I have several (and I mean several- there must be romance in the air) friends who are pregnant or rejoicing over brand new babies right now. There is the whiff of baby powder, the sound of squeals, the ever-constant sway that all women adopt as soon as a baby is in their arms. (We probably look like we just landed on shore after a treacherous crossing and haven't gotten our land legs yet.) And all these bundled blessings got me thinking of something- my lost years.
The years I might as well sailed straight over the side of the earth for all the good I was to anyone.
Writing? I'm laughing just writing that. I was making people! If I remembered to pull on a shirt in the morning I was doing great. Babies shrink our worlds. All those things we wanted to do- yeah, I'm laughing again.
Just like a caterpillar we stop exploring the leaves of life and curl up into ourselves.
And then it gets dark.
We wonder if we are really there at all because all of a sudden our college degrees and the books we've read and our clever witticisms are reduced to burp rags and baby lotion.
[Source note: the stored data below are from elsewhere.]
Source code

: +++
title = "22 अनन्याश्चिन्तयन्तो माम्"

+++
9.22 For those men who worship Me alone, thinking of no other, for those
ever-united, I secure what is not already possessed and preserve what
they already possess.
We used to command a room and now we are at the beck and call of a tiny tyrant who doesn't care if we sleep or are sick or need an adult conversation.
We almost disappear, glued to one spot, hidden in the shadows.
(I know- you just really want to have another baby now, right?)
But I'm not finished.
Just like that caterpillar who gave up everything to spin that tiny little home, we give up everything to make a home for our new family.
And just when we think we will never return to our former life, we see that we are right. There's no going back.
Because when we stretch out and reach for light and life and conversation again, we find these fragile wings unfurling.
And all those lost years- the ones where I cried because I knew I would never be a real person again- I shouldn't have been so frightened.
I wasn't dying. I wasn't hiding. I wasn't lost.
I was growing wings.
I was raising my best friends.
I was getting ready to fly.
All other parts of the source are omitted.